BRIEF SUMMARY OF THE INVENTION
[0020] Embodiments of the invention include LED arrays, and light
fixtures wherein the discrete LEDs in the array emit light at one
of multiple dominant wavelengths corresponding to at least five
different colors within the visible spectrum. Systems based on the
LED arrays and light fixtures are also disclosed. Additionally, a
method of testing human visual perception is also disclosed.
[0021] Additional features and advantages of the invention will be
apparent from the detailed description which follows, taken in
conjunction with the accompanying drawings, which together
illustrate, by way of example, features of embodiments of the
present invention.
BRIEF DESCRIPTION OF THE SEVERAL VIEWS OF THE DRAWINGS
[0022] The following drawings illustrate exemplary embodiments for
carrying out the invention. Like reference numerals refer to like
parts in different views or embodiments of the present invention in
the drawings.
[0023] FIG. 1 is a block diagram of a LED lighting system in
accordance with an embodiment of the present invention.
[0024] FIG. 2 illustrates a two-dimensional layout of an embodiment
of a LED array consistent with the present invention.
[0025] FIG. 3 is a graph of the spectrum of a 7-Color LED array at
full power in accordance with an embodiment of the present
invention.
[0026] FIG. 4 is a graph of the spectrum of a 7-Color LED array at
white in accordance with an embodiment of the present
invention.
[0027] FIG. 5 is a graph of the spectrum of an 8-Color LED array in
accordance with an embodiment of the present invention.
[0028] FIG. 6 is a graph of the spectrum of a 10-Color LED array in
accordance with an embodiment of the present invention.
[0029] FIG. 7 is a graph of the spectrum of a 12-Color LED array in
accordance with an embodiment of the present invention.
[0030] FIG. 8 is a flow chart of a method for determining human
color perception in accordance with the present invention.

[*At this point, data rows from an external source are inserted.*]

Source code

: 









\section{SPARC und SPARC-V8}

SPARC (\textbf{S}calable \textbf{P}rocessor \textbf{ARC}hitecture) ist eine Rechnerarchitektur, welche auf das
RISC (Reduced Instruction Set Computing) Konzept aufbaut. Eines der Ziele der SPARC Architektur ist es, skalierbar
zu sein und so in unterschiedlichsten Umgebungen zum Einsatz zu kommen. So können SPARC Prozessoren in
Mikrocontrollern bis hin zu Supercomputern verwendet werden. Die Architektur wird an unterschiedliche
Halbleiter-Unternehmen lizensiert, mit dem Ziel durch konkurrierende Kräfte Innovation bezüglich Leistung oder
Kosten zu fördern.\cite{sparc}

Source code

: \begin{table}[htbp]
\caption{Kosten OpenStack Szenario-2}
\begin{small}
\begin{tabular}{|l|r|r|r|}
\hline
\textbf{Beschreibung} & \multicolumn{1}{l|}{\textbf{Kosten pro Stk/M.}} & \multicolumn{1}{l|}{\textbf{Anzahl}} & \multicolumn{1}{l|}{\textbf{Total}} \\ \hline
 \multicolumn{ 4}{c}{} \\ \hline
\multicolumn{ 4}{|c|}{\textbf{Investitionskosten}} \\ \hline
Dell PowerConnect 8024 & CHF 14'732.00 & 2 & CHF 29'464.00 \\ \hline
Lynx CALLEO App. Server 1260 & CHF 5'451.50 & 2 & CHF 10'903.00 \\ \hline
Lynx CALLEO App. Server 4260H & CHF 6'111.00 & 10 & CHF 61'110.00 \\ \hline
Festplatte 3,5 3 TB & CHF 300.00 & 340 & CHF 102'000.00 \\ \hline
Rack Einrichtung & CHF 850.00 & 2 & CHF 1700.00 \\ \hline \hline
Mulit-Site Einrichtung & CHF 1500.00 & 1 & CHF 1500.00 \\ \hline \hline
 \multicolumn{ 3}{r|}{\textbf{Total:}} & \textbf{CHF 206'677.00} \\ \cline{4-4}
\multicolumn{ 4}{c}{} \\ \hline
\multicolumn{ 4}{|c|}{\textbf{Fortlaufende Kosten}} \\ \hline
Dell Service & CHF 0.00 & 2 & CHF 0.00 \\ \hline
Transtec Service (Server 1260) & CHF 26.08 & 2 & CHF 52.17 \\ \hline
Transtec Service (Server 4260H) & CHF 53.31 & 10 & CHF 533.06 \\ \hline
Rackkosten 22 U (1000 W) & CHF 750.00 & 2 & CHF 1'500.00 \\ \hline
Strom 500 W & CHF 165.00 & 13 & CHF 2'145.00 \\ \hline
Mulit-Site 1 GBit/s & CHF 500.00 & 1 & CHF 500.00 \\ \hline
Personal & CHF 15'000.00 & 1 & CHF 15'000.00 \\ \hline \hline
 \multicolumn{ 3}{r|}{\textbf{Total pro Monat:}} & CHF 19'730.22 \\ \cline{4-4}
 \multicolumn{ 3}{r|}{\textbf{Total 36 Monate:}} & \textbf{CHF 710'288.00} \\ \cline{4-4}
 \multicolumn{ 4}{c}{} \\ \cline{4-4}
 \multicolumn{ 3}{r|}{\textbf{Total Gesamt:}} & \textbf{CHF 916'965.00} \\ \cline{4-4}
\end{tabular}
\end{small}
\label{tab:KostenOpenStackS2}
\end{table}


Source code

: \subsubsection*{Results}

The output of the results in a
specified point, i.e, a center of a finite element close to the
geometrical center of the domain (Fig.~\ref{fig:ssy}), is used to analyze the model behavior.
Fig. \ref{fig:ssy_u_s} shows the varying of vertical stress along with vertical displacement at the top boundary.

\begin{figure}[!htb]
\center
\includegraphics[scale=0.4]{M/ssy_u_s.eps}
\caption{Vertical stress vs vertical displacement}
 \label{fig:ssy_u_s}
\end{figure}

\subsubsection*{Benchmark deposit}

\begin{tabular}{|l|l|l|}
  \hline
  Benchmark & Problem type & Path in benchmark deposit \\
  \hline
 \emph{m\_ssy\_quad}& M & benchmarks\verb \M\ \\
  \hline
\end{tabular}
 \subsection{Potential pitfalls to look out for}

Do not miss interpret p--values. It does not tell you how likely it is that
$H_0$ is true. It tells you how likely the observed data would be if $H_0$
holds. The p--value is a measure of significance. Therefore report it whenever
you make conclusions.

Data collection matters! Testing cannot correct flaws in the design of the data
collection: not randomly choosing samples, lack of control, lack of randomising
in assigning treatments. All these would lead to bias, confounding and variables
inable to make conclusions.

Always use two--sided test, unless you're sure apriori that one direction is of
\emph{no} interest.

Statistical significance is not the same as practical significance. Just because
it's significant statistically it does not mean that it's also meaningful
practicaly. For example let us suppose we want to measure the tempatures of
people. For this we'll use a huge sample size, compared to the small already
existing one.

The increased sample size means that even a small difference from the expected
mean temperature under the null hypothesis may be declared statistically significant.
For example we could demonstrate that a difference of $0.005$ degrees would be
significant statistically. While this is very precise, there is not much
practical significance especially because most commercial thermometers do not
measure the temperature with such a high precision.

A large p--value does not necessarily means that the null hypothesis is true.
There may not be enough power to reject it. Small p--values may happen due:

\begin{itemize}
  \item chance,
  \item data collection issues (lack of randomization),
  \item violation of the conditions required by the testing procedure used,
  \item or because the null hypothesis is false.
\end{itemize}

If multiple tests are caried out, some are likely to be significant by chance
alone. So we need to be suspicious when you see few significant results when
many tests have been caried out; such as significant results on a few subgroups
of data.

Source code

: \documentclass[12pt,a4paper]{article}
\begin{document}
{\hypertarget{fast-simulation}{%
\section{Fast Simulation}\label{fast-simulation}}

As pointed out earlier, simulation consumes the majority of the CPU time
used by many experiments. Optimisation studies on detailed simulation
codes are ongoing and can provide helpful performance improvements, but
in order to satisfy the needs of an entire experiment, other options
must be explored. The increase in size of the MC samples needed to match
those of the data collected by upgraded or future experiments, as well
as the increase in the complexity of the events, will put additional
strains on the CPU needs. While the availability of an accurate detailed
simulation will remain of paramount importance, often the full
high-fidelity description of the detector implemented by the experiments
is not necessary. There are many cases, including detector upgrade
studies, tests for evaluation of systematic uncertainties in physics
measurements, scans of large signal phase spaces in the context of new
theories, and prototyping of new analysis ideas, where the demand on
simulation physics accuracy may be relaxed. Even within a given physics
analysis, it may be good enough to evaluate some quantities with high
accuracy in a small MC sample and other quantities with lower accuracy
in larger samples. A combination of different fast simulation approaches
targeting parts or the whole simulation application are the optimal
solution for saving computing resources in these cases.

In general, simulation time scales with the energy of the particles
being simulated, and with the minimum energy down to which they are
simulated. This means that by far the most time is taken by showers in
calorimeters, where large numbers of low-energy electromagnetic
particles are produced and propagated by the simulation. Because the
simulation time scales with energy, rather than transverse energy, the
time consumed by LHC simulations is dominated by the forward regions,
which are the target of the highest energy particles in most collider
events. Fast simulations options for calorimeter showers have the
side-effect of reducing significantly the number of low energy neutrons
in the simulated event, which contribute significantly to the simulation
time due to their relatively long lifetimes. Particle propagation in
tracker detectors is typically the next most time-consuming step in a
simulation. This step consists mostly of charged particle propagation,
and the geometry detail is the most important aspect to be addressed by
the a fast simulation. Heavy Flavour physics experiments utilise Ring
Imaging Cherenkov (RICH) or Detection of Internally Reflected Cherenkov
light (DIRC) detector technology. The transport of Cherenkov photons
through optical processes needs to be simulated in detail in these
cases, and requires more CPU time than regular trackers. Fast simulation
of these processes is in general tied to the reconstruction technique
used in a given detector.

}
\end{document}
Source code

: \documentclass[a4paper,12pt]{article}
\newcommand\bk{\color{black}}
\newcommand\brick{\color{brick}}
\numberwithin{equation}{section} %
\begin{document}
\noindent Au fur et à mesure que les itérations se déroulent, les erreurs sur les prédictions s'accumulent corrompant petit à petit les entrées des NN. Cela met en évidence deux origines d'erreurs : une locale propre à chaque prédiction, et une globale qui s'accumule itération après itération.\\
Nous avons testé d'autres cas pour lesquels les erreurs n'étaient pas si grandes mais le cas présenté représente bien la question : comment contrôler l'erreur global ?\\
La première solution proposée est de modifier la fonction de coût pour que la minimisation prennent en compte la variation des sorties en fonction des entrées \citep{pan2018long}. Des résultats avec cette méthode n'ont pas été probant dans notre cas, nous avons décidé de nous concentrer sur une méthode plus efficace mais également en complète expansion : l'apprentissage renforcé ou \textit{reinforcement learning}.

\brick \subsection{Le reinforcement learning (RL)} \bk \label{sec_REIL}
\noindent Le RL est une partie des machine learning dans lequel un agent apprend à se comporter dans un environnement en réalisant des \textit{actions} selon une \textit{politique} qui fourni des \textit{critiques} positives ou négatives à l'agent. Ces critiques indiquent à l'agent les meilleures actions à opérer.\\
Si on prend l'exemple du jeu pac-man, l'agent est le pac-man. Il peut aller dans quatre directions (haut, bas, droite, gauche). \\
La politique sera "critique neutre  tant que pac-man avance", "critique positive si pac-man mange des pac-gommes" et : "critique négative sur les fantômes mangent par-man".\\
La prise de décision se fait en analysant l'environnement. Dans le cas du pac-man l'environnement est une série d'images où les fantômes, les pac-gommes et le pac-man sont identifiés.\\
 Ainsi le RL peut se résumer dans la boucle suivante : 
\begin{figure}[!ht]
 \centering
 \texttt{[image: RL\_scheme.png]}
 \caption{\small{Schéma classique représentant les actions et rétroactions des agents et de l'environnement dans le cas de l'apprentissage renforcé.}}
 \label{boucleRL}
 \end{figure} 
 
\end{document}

[0031] FIG. 9 is a graph of the spectrum of a conventional RGB LED
array.
DETAILED DESCRIPTION OF THE INVENTION
[0032] Embodiments of the present invention include LED arrays,
fixtures and systems utilizing LEDs radiating light in at least
five different dominant wavelengths within the visible spectrum.
Another embodiment of the present invention includes a method for
determining human color perception. The LED arrays, fixtures and
systems of the present invention may be used in any application
requiring lighting ranging from mere illumination to vivid and
accurate production of multiple varieties of colored and white
light. One such application is in the field of theatrical lighting.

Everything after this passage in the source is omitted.